Mais les portes étaient vraiment fermées pour les femmes. C’était très compliqué d’obtenir la confiance des directeurs exécutifs ou artistiques d’orchestres symphoniques ou d’opéras.
J’ai alors décidé de monter mon propre orchestre, et ce, en Isère puisque je résidais dans la région Rhône-Alpes. Cette formation s’appelait « l’ENsemble ORchestral de l’Isère » (ENORIS). J’ai alors été assez rapidement soutenue par les tutelles. C’est donc ainsi que j’ai appris mon métier.
Il y a alors eu beaucoup de projets. On m’avait mise en résidence dans le nord de l’Isère, une zone où il n’y avait pas de musique classique. Nous étions basés à la tour du Pin, mais, cependant, nous étions itinérants : nous allions jouer à Grenoble, à Lyon, dans des villages, dans des églises, théâtres, musées. Nous avons monté Le téléphone de Gian Carlo Menotti et La serva padrona de Pergolèse dans un lycée horticole, dans le cadre d’un projet intitulé « Opéras au lycée ».
Nous avons donné Le marteau sans maître de Pierre Boulez au musée d’Art moderne de Saint-Étienne, ainsi que des créations contemporaines. Nous sommes également allés donner des concerts à Shanghai à l’occasion de l’Exposition Universelle.
De fait, nous avons vraiment œuvré pour la démocratisation de la culture, l’accessibilité de la musique classique et de l’opéra pour les jeunes.
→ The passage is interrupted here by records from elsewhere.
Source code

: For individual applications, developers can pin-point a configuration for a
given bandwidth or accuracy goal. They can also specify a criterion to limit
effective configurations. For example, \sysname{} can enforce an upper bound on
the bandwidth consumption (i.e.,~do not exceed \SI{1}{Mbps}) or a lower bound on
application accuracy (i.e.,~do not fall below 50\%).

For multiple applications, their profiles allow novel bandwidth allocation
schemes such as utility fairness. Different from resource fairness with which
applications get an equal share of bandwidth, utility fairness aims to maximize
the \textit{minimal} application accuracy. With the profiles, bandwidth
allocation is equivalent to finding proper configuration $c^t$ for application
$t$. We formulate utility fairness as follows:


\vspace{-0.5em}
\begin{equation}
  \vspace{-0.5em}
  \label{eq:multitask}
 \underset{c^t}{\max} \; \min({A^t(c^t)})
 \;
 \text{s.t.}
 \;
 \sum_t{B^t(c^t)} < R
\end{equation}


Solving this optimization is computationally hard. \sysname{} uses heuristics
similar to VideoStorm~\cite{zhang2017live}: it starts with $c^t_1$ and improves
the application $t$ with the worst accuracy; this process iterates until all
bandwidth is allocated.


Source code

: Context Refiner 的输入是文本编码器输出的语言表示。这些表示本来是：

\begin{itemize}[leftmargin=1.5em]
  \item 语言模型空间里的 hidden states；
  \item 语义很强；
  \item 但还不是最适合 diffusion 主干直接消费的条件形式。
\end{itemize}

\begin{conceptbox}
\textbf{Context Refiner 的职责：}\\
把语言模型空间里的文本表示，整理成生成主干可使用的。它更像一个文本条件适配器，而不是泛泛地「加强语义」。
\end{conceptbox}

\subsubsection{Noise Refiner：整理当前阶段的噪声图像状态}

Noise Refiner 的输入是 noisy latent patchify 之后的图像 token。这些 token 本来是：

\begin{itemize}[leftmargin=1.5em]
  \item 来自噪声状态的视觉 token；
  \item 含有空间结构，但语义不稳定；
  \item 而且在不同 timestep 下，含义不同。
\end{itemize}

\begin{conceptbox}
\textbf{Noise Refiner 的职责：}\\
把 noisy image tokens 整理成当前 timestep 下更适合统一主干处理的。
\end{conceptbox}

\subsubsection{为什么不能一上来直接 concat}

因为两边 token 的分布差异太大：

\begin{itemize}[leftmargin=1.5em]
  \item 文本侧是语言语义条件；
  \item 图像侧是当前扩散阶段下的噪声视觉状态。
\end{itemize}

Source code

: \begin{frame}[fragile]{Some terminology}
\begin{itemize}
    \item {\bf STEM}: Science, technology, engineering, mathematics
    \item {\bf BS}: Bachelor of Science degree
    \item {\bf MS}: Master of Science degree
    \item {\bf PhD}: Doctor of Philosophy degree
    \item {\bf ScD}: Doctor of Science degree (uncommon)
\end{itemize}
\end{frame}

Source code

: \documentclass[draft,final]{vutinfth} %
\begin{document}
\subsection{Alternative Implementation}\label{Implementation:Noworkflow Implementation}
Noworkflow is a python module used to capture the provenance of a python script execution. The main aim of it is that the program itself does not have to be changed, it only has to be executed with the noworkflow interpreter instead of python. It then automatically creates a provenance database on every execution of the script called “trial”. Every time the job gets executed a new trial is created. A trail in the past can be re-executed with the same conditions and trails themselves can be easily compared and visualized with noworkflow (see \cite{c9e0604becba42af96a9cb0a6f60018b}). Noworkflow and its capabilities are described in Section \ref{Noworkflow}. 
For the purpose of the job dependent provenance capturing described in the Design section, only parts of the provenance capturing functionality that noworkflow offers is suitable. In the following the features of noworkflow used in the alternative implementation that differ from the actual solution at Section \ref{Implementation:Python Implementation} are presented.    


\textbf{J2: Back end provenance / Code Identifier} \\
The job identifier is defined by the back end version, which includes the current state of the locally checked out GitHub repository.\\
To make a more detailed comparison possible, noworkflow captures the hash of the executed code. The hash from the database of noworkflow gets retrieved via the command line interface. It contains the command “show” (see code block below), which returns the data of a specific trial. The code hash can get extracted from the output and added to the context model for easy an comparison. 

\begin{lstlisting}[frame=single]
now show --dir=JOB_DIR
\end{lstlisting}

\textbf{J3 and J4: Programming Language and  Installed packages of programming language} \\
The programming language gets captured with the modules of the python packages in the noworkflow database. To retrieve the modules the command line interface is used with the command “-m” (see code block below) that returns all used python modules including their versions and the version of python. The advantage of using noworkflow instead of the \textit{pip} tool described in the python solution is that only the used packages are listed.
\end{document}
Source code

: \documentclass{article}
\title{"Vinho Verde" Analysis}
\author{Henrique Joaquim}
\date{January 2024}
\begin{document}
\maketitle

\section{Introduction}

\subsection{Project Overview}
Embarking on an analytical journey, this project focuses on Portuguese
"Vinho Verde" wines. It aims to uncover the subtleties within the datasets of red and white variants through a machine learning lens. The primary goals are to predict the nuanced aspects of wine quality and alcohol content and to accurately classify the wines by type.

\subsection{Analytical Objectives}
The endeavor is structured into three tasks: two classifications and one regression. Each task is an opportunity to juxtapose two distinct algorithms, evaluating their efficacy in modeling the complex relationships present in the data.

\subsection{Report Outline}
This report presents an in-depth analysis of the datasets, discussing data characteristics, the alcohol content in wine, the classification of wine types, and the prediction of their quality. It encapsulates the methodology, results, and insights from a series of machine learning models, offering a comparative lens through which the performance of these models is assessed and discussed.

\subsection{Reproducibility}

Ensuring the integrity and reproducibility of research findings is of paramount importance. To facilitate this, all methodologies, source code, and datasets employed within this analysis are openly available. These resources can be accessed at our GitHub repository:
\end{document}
Même si c’était vraiment difficile, c’est de cette façon que j’ai acquis du répertoire et que j’ai appris mon métier… c’est-à-dire aussi bien diriger un orchestre que lire un bilan comptable.
Cela étant, à un moment donné, je me suis rendu compte que le projet stagnait.
C’est le moment où j’ai souhaité développer ma carrière à l’International.
Par hasard, je suis tombé sur une annonce pour un concours pour l’obtention du poste de Chef de l’Orchestre Symphonique National de l’Équateur. Je me suis présentée… j’étais parmi les six finalistes… et j’ai gagné !
J’ai alors été nommée Directrice artistique de l’orchestre, avec des objectifs très précis de la part du ministre de la Culture de développement de l’Orchestre au niveau international. Il y avait vraiment un public à créer, à former. Nous organisions même des déjeuners de presse pour former des critiques musicaux, car il n’y en avait pas.
Cette expérience m’a donné une certaine visibilité en Amérique latine, et ma carrière s’est développée sur ce continent d’Amérique du Sud.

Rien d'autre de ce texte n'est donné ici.